The Autonomous Vehicle Has Arrived


“Those who say it cannot be done should not interrupt those who are doing it.” – Thomas Alva Edison

That is a quote from a recent Article on Waymo’s announcement of a Completely Driverless Service for the general public in Chandler, Tempe and Mesa Arizona. The quote addresses all the skepticism that has surrounded the move towards autonomous vehicles. Author Enrique Dans describes the emerging service and has a message for the naysayers:


Skeptics of the world, this is the moment to admit defeat: those who said it couldn’t be done have been proved wrong; those who said autonomous vehicles couldn’t adapt to real road conditions, that these vehicles would end up waiting at junctions for hours, that legislation would be held up, that nobody would dare use it


As we stare into this emerging future, we must accept that a transition period requires our attention. These future scenarios provide society with an opportunity for growth and prosperity as we transition to a future state. However, once we arrive, the challenges that come with scenarios like autonomous vehicles (e.g., loss of jobs) are realized. That means we have a chance to manage the transition. For example, while this new Waymo driverless service does not require a driver (sorry Uber), these taxis are still monitored, and that requires workers with new skills.

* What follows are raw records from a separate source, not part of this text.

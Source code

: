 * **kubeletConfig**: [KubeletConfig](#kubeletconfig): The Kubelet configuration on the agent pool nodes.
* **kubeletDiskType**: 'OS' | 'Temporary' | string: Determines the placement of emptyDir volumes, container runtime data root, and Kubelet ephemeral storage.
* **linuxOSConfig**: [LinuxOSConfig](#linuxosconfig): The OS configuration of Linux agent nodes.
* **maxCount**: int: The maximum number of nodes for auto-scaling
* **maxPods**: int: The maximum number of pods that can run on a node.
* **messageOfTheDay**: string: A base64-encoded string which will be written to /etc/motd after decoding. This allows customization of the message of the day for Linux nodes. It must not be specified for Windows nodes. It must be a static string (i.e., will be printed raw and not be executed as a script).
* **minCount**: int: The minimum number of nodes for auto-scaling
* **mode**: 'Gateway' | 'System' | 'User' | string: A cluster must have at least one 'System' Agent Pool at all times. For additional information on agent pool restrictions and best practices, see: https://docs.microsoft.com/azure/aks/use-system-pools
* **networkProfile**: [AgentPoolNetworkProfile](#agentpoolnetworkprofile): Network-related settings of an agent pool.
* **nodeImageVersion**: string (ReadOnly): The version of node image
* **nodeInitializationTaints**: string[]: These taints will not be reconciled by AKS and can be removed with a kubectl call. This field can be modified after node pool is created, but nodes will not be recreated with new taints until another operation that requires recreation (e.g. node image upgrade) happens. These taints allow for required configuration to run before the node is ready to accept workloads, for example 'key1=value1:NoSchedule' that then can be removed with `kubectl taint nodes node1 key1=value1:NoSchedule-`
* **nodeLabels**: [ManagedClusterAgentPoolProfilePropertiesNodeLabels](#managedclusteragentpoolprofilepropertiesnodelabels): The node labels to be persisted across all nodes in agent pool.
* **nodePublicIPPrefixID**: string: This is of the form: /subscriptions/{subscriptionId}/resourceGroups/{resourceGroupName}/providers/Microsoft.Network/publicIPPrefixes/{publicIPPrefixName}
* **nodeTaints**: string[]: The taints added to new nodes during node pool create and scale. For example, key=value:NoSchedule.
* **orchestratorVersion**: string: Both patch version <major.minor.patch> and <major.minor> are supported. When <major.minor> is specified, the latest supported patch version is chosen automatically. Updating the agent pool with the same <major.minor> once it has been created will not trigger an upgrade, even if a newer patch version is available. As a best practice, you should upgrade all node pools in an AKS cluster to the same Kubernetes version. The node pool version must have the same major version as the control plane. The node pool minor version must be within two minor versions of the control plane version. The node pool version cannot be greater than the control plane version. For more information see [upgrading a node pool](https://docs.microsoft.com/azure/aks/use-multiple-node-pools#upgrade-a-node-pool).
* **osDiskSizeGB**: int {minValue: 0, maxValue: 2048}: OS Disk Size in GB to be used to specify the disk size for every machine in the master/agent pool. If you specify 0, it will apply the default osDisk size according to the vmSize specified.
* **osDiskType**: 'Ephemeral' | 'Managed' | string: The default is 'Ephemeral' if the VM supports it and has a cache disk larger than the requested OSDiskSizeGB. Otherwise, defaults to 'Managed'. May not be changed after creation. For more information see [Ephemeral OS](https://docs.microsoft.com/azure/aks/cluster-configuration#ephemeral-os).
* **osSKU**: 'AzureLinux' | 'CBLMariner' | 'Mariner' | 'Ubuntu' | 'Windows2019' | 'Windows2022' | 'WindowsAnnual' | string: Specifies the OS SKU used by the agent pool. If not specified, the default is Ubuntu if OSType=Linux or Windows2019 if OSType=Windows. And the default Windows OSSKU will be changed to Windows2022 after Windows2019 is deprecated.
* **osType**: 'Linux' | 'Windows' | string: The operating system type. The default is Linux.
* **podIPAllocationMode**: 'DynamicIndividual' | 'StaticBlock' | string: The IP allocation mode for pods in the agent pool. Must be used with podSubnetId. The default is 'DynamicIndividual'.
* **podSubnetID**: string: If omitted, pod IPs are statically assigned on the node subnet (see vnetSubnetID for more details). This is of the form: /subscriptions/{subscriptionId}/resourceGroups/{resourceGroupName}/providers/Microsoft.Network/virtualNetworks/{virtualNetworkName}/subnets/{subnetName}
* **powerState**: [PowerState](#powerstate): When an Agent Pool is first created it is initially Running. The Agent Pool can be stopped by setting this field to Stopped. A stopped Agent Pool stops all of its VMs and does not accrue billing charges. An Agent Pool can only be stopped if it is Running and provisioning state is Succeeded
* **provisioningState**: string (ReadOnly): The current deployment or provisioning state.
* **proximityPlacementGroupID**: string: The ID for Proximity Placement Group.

As described in the article, the process will have to be refined to allow a single operator to monitor several vehicles. More importantly, this scenario captures what is likely to happen across most future scenarios: the human monitors will be eliminated or replaced by algorithms – having been trained by the human monitor.

Understanding this possible future affords us the opportunity to manage the path. In so doing, we avoid the fear of building a future where our most intractable problems are solved. This belief in our potential is described very clearly in Rethinking Humanity. It is therefore incumbent on us to see the future, understand its possible implications, let go of our current mental models, and manage the path.